_Your instructions_
The data below should be restated word for word, with every picture omitted.

--- START ---

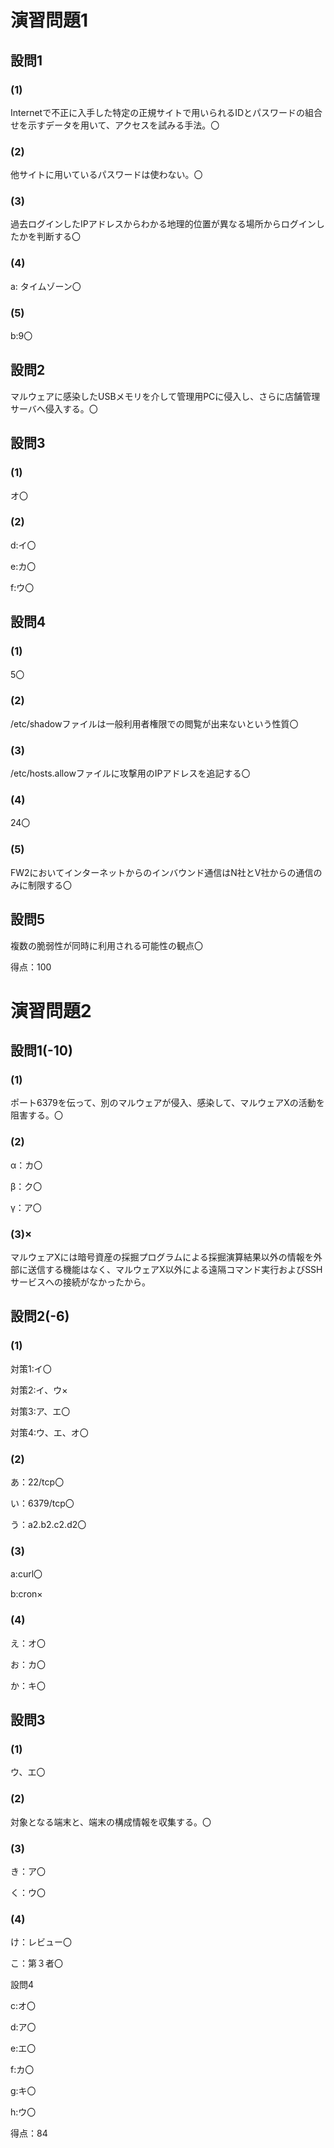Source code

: # 演習問題1

## 設問1

### (1)

Internetで不正に入手した特定の正規サイトで用いられるIDとパスワードの組合せを示すデータを用いて、アクセスを試みる手法。〇

### (2)

他サイトに用いているパスワードは使わない。〇

### (3)

過去ログインしたIPアドレスからわかる地理的位置が異なる場所からログインしたかを判断する〇

### (4)

a: タイムゾーン〇

### (5)

b:9〇

## 設問2

マルウェアに感染したUSBメモリを介して管理用PCに侵入し、さらに店舗管理サーバへ侵入する。〇

## 設問3

### (1)

オ〇

### (2)

d:イ〇

e:カ〇

f:ウ〇

## 設問4

### (1)

5〇

### (2)

/etc/shadowファイルは一般利用者権限での閲覧が出来ないという性質〇

### (3)

/etc/hosts.allowファイルに攻撃用のIPアドレスを追記する〇

### (4)

24〇

### (5)

FW2においてインターネットからのインバウンド通信はN社とV社からの通信のみに制限する〇

## 設問5

複数の脆弱性が同時に利用される可能性の観点〇

得点：100

# 演習問題2

## 設問1(-10)

### (1)

ポート6379を伝って、別のマルウェアが侵入、感染して、マルウェアXの活動を阻害する。〇

### (2)

α：カ〇

β：ク〇

γ：ア〇

### (3)×

マルウェアXには暗号資産の採掘プログラムによる採掘演算結果以外の情報を外部に送信する機能はなく、マルウェアX以外による遠隔コマンド実行およびSSHサービスへの接続がなかったから。

## 設問2(-6)

### (1)

対策1:イ〇

対策2:イ、ウ×

対策3:ア、エ〇

対策4:ウ、エ、オ〇

### (2)

あ：22/tcp〇

い：6379/tcp〇

う：a2.b2.c2.d2〇

### (3)

a:curl〇

b:cron×

### (4)

え：オ〇

お：カ〇

か：キ〇

## 設問3

### (1)

ウ、エ〇

### (2)

対象となる端末と、端末の構成情報を収集する。〇

### (3)

き：ア〇

く：ウ〇

### (4)

け：レビュー〇

こ：第３者〇

設問4

c:オ〇

d:ア〇

e:エ〇

f:カ〇

g:キ〇

h:ウ〇

得点：84
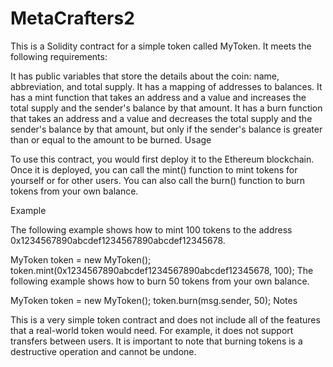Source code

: # MetaCrafters2
This is a Solidity contract for a simple token called MyToken. It meets the following requirements:

It has public variables that store the details about the coin: name, abbreviation, and total supply.
It has a mapping of addresses to balances.
It has a mint function that takes an address and a value and increases the total supply and the sender's balance by that amount.
It has a burn function that takes an address and a value and decreases the total supply and the sender's balance by that amount, but only if the sender's balance is greater than or equal to the amount to be burned.
Usage

To use this contract, you would first deploy it to the Ethereum blockchain. Once it is deployed, you can call the mint() function to mint tokens for yourself or for other users. You can also call the burn() function to burn tokens from your own balance.

Example

The following example shows how to mint 100 tokens to the address 0x1234567890abcdef1234567890abcdef12345678.

MyToken token = new MyToken();
token.mint(0x1234567890abcdef1234567890abcdef12345678, 100);
The following example shows how to burn 50 tokens from your own balance.

MyToken token = new MyToken();
token.burn(msg.sender, 50);
Notes

This is a very simple token contract and does not include all of the features that a real-world token would need. For example, it does not support transfers between users.
It is important to note that burning tokens is a destructive operation and cannot be undone.
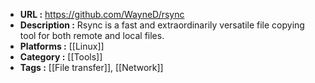 - **URL :** https://github.com/WayneD/rsync
- **Description :** Rsync is a fast and extraordinarily versatile file copying tool for both remote and local files.
- **Platforms :** [[Linux]]
- **Category :** [[Tools]]
- **Tags :** [[File transfer]], [[Network]]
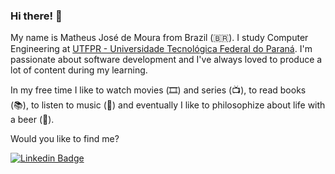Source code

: ### Hi there! 👋

My name is Matheus José de Moura from Brazil (🇧🇷). I study Computer Engineering at [UTFPR - Universidade Tecnológica Federal do Paraná](http://portal.utfpr.edu.br/). I'm passionate about software development and I've always loved to produce a lot of content during my learning.

In my free time I like to watch movies (🎞️) and series (📺), to read books (📚), to listen to music (🎵) and eventually I like to philosophize about life with a beer (🍺).

Would you like to find me?

[![Linkedin Badge](https://img.shields.io/badge/-LinkedIn-blue?style=flat-square&logo=Linkedin&logoColor=white&link=https://www.linkedin.com/in/matheusjmoura)](https://www.linkedin.com/in/matheusjmoura)

<!--
**matheusjmoura/matheusjmoura** is a ✨ _special_ ✨ repository because its `README.md` (this file) appears on your GitHub profile.

Here are some ideas to get you started:

- 🔭 I’m currently working on ...
- 🌱 I’m currently learning ...
- 👯 I’m looking to collaborate on ...
- 🤔 I’m looking for help with ...
- 💬 Ask me about ...
- 📫 How to reach me: ...
- 😄 Pronouns: ...
- ⚡ Fun fact: ...
-->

--- END ---

_Task answer_
Source code

: # 演習問題1

## 設問1

### (1)

Internetで不正に入手した特定の正規サイトで用いられるIDとパスワードの組合せを示すデータを用いて、アクセスを試みる手法。〇

### (2)

他サイトに用いているパスワードは使わない。〇

### (3)

過去ログインしたIPアドレスからわかる地理的位置が異なる場所からログインしたかを判断する〇

### (4)

a: タイムゾーン〇

### (5)

b:9〇

## 設問2

マルウェアに感染したUSBメモリを介して管理用PCに侵入し、さらに店舗管理サーバへ侵入する。〇

## 設問3

### (1)

オ〇

### (2)

d:イ〇

e:カ〇

f:ウ〇

## 設問4

### (1)

5〇

### (2)

/etc/shadowファイルは一般利用者権限での閲覧が出来ないという性質〇

### (3)

/etc/hosts.allowファイルに攻撃用のIPアドレスを追記する〇

### (4)

24〇

### (5)

FW2においてインターネットからのインバウンド通信はN社とV社からの通信のみに制限する〇

## 設問5

複数の脆弱性が同時に利用される可能性の観点〇

得点：100

# 演習問題2

## 設問1(-10)

### (1)

ポート6379を伝って、別のマルウェアが侵入、感染して、マルウェアXの活動を阻害する。〇

### (2)

α：カ〇

β：ク〇

γ：ア〇

### (3)×

マルウェアXには暗号資産の採掘プログラムによる採掘演算結果以外の情報を外部に送信する機能はなく、マルウェアX以外による遠隔コマンド実行およびSSHサービスへの接続がなかったから。

## 設問2(-6)

### (1)

対策1:イ〇

対策2:イ、ウ×

対策3:ア、エ〇

対策4:ウ、エ、オ〇

### (2)

あ：22/tcp〇

い：6379/tcp〇

う：a2.b2.c2.d2〇

### (3)

a:curl〇

b:cron×

### (4)

え：オ〇

お：カ〇

か：キ〇

## 設問3

### (1)

ウ、エ〇

### (2)

対象となる端末と、端末の構成情報を収集する。〇

### (3)

き：ア〇

く：ウ〇

### (4)

け：レビュー〇

こ：第３者〇

設問4

c:オ〇

d:ア〇

e:エ〇

f:カ〇

g:キ〇

h:ウ〇

得点：84
Source code

: # MetaCrafters2
This is a Solidity contract for a simple token called MyToken. It meets the following requirements:

It has public variables that store the details about the coin: name, abbreviation, and total supply.
It has a mapping of addresses to balances.
It has a mint function that takes an address and a value and increases the total supply and the sender's balance by that amount.
It has a burn function that takes an address and a value and decreases the total supply and the sender's balance by that amount, but only if the sender's balance is greater than or equal to the amount to be burned.
Usage

To use this contract, you would first deploy it to the Ethereum blockchain. Once it is deployed, you can call the mint() function to mint tokens for yourself or for other users. You can also call the burn() function to burn tokens from your own balance.

Example

The following example shows how to mint 100 tokens to the address 0x1234567890abcdef1234567890abcdef12345678.

MyToken token = new MyToken();
token.mint(0x1234567890abcdef1234567890abcdef12345678, 100);
The following example shows how to burn 50 tokens from your own balance.

MyToken token = new MyToken();
token.burn(msg.sender, 50);
Notes

This is a very simple token contract and does not include all of the features that a real-world token would need. For example, it does not support transfers between users.
It is important to note that burning tokens is a destructive operation and cannot be undone.
 - **URL :** https://github.com/WayneD/rsync
- **Description :** Rsync is a fast and extraordinarily versatile file copying tool for both remote and local files.
- **Platforms :** [[Linux]]
- **Category :** [[Tools]]
- **Tags :** [[File transfer]], [[Network]]
Source code

: ### Hi there! 👋

My name is Matheus José de Moura from Brazil (🇧🇷). I study Computer Engineering at [UTFPR - Universidade Tecnológica Federal do Paraná](http://portal.utfpr.edu.br/). I'm passionate about software development and I've always loved to produce a lot of content during my learning.

In my free time I like to watch movies (🎞️) and series (📺), to read books (📚), to listen to music (🎵) and eventually I like to philosophize about life with a beer (🍺).

Would you like to find me?

[![Linkedin Badge](https://img.shields.io/badge/-LinkedIn-blue?style=flat-square&logo=Linkedin&logoColor=white&link=https://www.linkedin.com/in/matheusjmoura)](https://www.linkedin.com/in/matheusjmoura)

<!--
**matheusjmoura/matheusjmoura** is a ✨ _special_ ✨ repository because its `README.md` (this file) appears on your GitHub profile.

Here are some ideas to get you started:

- 🔭 I’m currently working on ...
- 🌱 I’m currently learning ...
- 👯 I’m looking to collaborate on ...
- 🤔 I’m looking for help with ...
- 💬 Ask me about ...
- 📫 How to reach me: ...
- 😄 Pronouns: ...
- ⚡ Fun fact: ...
-->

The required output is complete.